Pee-Ka-Boo is a Native American word meaning "Shining Waters."

Picabo Angler is a destination: A full-service fly shop & outfitter located on the banks of world-renowned Silver Creek

July 15, 2016

July 15, 2016

Weekend Fishing Outlook.

With increasingly warmer air temperatures, this weekend we should be enjoying a continuation of a plethora of insect hatches. The past several days on the field water and The Pond we have encountered Tricos early morning followed by Callibaetis and Blue Winged Olives. While there have been clouds of Trico hovering over the bank and lots of fish rising in pods, on these warmer days the Trico hatch has been over in an hour so you need to be here early or you’ll miss it.
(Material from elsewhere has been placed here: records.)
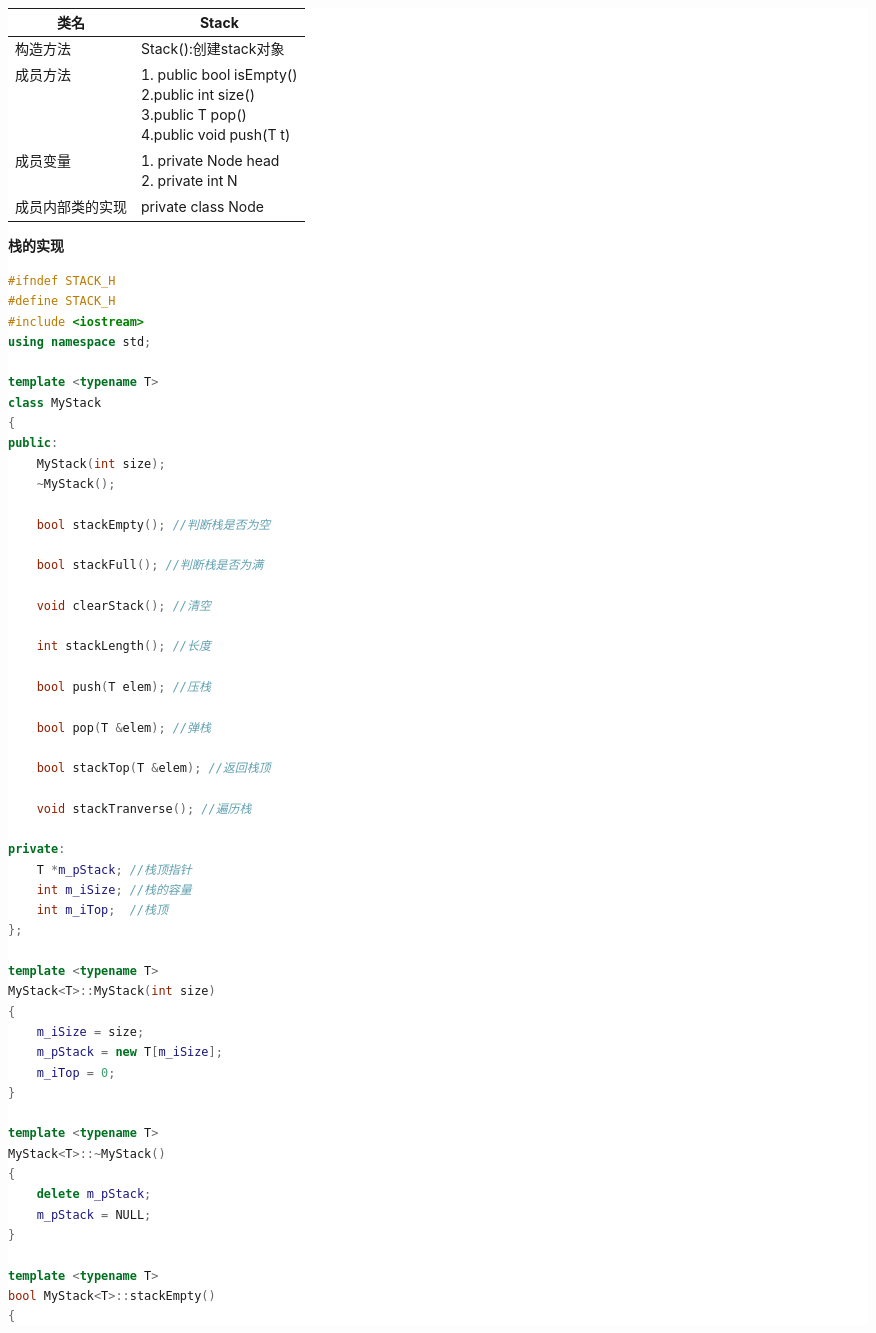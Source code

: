 | 类名             | Stack<T>                                                     |
| ---------------- | ------------------------------------------------------------ |
| 构造方法         | Stack():创建stack对象                                        |
| 成员方法         | 1. public bool isEmpty()<br />2.public int size()<br />3.public T pop()<br />4.public void push(T t) |
| 成员变量         | 1. private Node head<br />2. private int N                   |
| 成员内部类的实现 | private class Node                                           |

**栈的实现**

```c++
#ifndef STACK_H
#define STACK_H
#include <iostream>
using namespace std;

template <typename T>
class MyStack
{
public:
    MyStack(int size);
    ~MyStack();

    bool stackEmpty(); //判断栈是否为空

    bool stackFull(); //判断栈是否为满

    void clearStack(); //清空

    int stackLength(); //长度

    bool push(T elem); //压栈

    bool pop(T &elem); //弹栈

    bool stackTop(T &elem); //返回栈顶

    void stackTranverse(); //遍历栈

private:
    T *m_pStack; //栈顶指针
    int m_iSize; //栈的容量
    int m_iTop;  //栈顶
};

template <typename T>
MyStack<T>::MyStack(int size)
{
    m_iSize = size;
    m_pStack = new T[m_iSize];
    m_iTop = 0;
}

template <typename T>
MyStack<T>::~MyStack()
{
    delete m_pStack;
    m_pStack = NULL;
}

template <typename T>
bool MyStack<T>::stackEmpty()
{
```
Lately there have been a lot of the female spinners with white abdomens and black thoraxes, and they are small . . . size 22 to 24. Today the Trico hatch was followed by a really nice Blue Winged Olive hatch, both duns and spinners; they seemed to be a bit larger, about a size 18. Spent Callibaetis spinners were also on the menu but I couldn’t pick out a productive spinner pattern. Were it not for the fact that a hatch of damsel flies garnered the attention of just about all trout, there would have been some good “trash time” fishing as mats of BWO and Trico spinners formed “mats” along parts of the bank. You really had to see it to believe it.

Consider a lazy float in the heat of the afternoon. On some parts of the field water large fish have been swirling subsurface when glass conditions exist. You can hook some of these brutes on ants or beetles or by swimming small nymphs in front of them. Don’t neglect the damsel imitation or a hopper pattern, either.